* [Records for the exercise]:
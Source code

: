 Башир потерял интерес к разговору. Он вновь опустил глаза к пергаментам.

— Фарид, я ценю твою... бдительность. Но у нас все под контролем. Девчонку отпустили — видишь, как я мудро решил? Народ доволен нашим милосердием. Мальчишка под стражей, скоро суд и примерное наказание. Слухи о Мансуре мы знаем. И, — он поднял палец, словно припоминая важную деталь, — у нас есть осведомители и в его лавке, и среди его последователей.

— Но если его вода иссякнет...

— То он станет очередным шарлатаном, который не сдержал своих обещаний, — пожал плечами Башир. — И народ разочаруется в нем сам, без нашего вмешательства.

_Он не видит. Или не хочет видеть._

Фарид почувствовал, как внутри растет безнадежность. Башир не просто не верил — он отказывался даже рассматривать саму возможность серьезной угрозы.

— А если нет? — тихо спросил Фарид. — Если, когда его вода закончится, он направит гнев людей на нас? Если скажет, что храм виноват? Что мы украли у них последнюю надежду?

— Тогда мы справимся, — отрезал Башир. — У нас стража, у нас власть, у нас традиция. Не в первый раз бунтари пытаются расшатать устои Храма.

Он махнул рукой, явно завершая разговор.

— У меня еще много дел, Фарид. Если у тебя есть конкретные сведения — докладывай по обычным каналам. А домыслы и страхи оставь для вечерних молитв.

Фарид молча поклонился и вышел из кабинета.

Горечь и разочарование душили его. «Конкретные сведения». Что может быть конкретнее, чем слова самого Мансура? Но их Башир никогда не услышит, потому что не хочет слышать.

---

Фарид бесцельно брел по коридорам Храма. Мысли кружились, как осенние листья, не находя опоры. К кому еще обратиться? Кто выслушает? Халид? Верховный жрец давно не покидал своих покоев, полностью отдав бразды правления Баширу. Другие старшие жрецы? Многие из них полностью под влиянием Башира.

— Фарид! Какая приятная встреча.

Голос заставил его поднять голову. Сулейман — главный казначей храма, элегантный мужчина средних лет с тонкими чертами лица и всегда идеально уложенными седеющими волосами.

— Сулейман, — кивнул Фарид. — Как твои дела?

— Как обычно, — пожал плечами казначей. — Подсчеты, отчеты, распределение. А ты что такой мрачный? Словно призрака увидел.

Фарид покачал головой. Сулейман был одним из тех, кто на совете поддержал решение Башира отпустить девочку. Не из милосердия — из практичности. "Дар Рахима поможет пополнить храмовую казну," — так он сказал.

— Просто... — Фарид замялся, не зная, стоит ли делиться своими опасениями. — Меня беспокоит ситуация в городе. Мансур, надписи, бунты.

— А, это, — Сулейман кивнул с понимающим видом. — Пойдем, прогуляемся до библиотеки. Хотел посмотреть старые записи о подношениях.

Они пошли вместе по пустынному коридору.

...

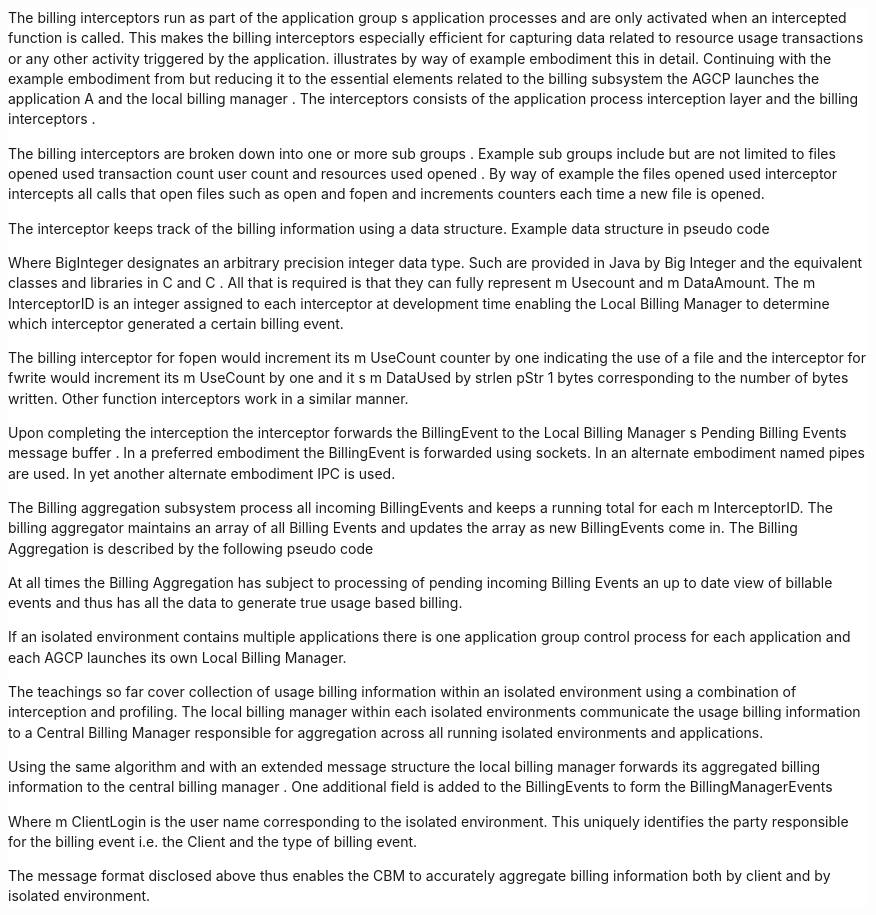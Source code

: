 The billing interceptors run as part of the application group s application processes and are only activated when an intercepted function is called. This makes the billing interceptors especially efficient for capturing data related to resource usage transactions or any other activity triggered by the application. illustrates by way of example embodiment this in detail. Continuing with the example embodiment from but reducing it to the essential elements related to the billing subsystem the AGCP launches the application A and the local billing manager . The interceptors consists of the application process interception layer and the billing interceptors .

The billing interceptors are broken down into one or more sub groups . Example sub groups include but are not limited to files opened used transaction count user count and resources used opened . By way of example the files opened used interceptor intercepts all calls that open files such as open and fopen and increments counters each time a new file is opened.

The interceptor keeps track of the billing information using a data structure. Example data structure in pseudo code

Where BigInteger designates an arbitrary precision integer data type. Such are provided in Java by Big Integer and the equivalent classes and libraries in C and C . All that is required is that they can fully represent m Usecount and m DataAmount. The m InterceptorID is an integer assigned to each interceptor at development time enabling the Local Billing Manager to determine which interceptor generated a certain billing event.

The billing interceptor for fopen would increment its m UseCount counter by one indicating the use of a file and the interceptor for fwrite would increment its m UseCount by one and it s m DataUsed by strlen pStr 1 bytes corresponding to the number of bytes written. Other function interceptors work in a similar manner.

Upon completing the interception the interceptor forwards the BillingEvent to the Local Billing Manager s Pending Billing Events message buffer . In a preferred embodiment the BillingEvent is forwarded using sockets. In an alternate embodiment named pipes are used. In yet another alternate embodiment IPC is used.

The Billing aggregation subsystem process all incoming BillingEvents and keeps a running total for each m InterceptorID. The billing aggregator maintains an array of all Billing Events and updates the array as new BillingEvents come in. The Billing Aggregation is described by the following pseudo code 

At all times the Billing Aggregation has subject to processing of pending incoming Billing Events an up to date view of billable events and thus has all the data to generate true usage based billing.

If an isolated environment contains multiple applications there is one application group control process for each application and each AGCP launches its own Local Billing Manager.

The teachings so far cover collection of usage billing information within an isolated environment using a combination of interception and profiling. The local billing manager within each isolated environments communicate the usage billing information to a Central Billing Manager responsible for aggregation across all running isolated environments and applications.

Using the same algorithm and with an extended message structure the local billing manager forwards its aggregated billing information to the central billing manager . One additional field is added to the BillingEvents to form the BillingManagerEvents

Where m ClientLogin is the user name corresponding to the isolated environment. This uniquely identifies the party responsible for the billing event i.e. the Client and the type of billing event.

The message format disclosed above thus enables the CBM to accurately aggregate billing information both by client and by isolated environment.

* [What you need to do]:
Given the records above, restate word for word only the lines starting at the one with "The Billing aggregation subsystem" and ending at the one with "The message format".

* [Expected answer]:
The Billing aggregation subsystem process all incoming BillingEvents and keeps a running total for each m InterceptorID. The billing aggregator maintains an array of all Billing Events and updates the array as new BillingEvents come in. The Billing Aggregation is described by the following pseudo code 

At all times the Billing Aggregation has subject to processing of pending incoming Billing Events an up to date view of billable events and thus has all the data to generate true usage based billing.

If an isolated environment contains multiple applications there is one application group control process for each application and each AGCP launches its own Local Billing Manager.

The teachings so far cover collection of usage billing information within an isolated environment using a combination of interception and profiling. The local billing manager within each isolated environments communicate the usage billing information to a Central Billing Manager responsible for aggregation across all running isolated environments and applications.

Using the same algorithm and with an extended message structure the local billing manager forwards its aggregated billing information to the central billing manager . One additional field is added to the BillingEvents to form the BillingManagerEvents

Where m ClientLogin is the user name corresponding to the isolated environment. This uniquely identifies the party responsible for the billing event i.e. the Client and the type of billing event.

The message format disclosed above thus enables the CBM to accurately aggregate billing information both by client and by isolated environment.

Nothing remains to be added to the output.